What to make of the Fed’s surprisingly aggressive rate cut
Summary
Powell was willing to accept dissent and to stand up to Donald Trump.The Federal Open Market Committee’s members came (to Washington), they saw (the state of the economy), and they concurred—almost.
The Fed’s decision on Sept. 18 to begin its easing cycle with a large 50-basis-point rate cut was a bit of a dovish surprise to many people—including me. But only a bit. In the days leading up to the meeting, outside opinion was close to evenly divided between a traditional 25-basis-point opener and an aggressive 50. The choice looked close enough to a coin flip that neither outcome would have been a big surprise to Fed watchers. I favored 50 basis points but guessed that the more cautious committee would opt for 25.
So what did this little surprise teach us about the FOMC, and especially about the attitudes of Chairman Jerome Powell? Three things.
First, Mr. Powell, whose opinion matters most, didn’t see the choice as a coin flip. He really wanted to start with 50 basis points and, I’m guessing, he pushed the committee in that direction. I base this guess partly on his surprisingly frank Jackson Hole, Wyo., speech but even more on the dissent by Michelle Bowman—the first by a Fed governor since 2005.
Mr. Powell certainly would have known that she would dissent against 50 basis points but not against 25. He prizes consensus and tries to avoid dissents. Yet, when the choice came down to 25 basis points with unanimity versus 50 with one dissent, he opted for 50. That tells you something.
One thing it might tell you is that Mr. Powell doesn’t want the Fed to be late again. The FOMC has been criticized for waiting too long after inflation started to rise before starting to raise rates in March 2022, and Mr. Powell doesn’t want history to record that it was late again in 2024. Remember, there are long lags between changes in interest rates and changes in inflation.

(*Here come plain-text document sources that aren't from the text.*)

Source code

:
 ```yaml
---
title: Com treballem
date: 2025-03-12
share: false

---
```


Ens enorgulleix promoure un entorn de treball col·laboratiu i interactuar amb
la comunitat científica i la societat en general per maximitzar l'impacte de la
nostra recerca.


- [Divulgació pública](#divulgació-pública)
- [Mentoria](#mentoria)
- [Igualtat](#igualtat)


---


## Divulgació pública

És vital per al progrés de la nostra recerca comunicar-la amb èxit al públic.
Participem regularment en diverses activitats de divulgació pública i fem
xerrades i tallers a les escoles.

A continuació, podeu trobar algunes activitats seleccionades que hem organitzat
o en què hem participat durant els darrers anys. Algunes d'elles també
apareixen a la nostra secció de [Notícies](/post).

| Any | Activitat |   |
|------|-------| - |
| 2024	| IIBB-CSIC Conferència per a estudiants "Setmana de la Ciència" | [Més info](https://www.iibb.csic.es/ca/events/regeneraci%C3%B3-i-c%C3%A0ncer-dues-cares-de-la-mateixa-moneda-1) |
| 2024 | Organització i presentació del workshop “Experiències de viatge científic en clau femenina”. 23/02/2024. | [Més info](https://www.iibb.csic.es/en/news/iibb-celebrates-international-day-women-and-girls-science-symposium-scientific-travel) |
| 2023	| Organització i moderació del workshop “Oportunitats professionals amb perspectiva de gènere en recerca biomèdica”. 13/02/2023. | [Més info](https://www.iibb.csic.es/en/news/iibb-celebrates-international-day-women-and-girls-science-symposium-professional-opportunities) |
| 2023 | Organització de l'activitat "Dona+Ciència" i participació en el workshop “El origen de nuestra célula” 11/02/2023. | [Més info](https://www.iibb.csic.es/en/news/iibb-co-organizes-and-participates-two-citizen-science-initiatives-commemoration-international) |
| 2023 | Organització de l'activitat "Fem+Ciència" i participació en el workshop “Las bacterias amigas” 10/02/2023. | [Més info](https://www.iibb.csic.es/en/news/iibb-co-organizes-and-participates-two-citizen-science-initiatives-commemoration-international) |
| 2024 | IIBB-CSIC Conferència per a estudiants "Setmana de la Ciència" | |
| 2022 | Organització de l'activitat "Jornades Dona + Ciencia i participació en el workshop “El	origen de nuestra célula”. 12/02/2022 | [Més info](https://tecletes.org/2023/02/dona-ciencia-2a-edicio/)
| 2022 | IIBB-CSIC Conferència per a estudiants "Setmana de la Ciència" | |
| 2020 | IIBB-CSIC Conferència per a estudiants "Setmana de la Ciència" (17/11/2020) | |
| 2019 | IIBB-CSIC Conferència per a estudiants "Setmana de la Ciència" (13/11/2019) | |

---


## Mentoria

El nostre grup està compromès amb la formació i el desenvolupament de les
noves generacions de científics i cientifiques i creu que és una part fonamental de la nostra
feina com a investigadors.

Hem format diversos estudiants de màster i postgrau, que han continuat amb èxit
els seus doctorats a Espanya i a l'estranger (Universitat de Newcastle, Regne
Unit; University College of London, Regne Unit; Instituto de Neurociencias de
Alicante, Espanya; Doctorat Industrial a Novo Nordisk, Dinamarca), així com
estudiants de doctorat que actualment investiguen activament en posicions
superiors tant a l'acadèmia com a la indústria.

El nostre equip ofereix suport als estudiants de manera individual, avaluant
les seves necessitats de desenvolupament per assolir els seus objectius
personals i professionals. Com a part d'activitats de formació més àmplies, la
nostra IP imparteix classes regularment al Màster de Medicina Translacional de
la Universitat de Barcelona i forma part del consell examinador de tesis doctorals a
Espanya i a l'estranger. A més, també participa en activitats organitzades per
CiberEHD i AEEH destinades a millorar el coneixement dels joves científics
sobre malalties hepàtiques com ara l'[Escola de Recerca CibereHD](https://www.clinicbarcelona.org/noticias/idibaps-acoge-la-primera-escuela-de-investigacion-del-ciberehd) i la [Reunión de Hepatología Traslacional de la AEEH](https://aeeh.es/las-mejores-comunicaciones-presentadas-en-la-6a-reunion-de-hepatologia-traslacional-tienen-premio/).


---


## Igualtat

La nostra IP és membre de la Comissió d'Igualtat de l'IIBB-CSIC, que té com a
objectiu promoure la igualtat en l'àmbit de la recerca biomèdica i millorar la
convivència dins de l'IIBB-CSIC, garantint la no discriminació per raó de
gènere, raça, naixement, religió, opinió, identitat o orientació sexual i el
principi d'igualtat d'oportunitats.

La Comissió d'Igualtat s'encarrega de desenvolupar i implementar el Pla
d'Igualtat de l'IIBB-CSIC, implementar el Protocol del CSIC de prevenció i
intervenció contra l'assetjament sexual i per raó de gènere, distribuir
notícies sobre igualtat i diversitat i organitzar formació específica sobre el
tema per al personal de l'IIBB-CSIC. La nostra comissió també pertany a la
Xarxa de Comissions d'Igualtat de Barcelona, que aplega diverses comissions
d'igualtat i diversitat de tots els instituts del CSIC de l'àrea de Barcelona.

Second, as the FOMC surveyed the economic landscape, including both the state of the economy and its own policy rate (which was 5.25% to 5.5% before the September meeting), it concluded that the employment part of its dual mandate was in greater peril than the inflation part. This is despite its Sept. 18 statement claiming that “the risks . . . are roughly in balance."
Why do I say this? To be sure, neither of these two risks looks either large or imminent right now. The 12-month inflation rate, as measured by the Fed’s preferred personal consumption expenditures price index, has decreased from a peak of 7.1% in June 2022 to 2.5% at the latest reading, leaving the Fed within shouting distance of its 2% target.
The unemployment rate, which bottomed out at 3.4% in January 2023, has drifted slowly back up to 4.2%. But that’s still gratifyingly low by historical standards and happens to match precisely the Fed’s current estimate of the unemployment rate corresponding to “full employment."
Put these inflation and unemployment numbers together, and the Fed has just about achieved the legendary “soft landing." But one important variable remains out of whack: the Fed’s policy rate. Even after the 50-basis-point cut, the real federal-funds rate stands around 2.4% (4.9% minus 2.5% inflation). While estimates differ, almost no one believes the “neutral" funds rate—commonly called r*—is that high. The Fed’s own median estimate is 0.9%. So by that crude measure, it still has about 150 basis points of rate-cutting to go—and more if inflation keeps falling.
Third, opting for the more aggressive 50 basis points tells us that Powell and company weren’t cowed by Donald Trump. The FOMC isn’t a politically attuned bunch, and its decisions aren’t politically motivated. But members had to know Mr. Trump would be unhappy with the larger rate cut and would likely accuse them of putting a thumb on the scale in favor of Kamala Harris. The former president did that, but in highly muted fashion by Trump standards. His attention seemed to be elsewhere (maybe in Springfield, Ohio?).
In any case, Mr. Powell certainly understands, as Mr. Trump may not, that a September rate cut will have only minimal effects on the economy by November.
Before last week, I wondered whether the Fed would cut rates again on Nov. 6. That’s the day after Election Day, and we may not even know who won by then. Political tensions will likely be running high—or worse. In an environment like that, the Fed would rather keep its head down.
But given the Sept. 18 decision, another rate cut on Nov. 6 now seems likely—unless the data dictate otherwise.
Mr. Blinder is a professor of economics and public affairs at Princeton. He served as vice chairman of the Federal Reserve, 1994-96.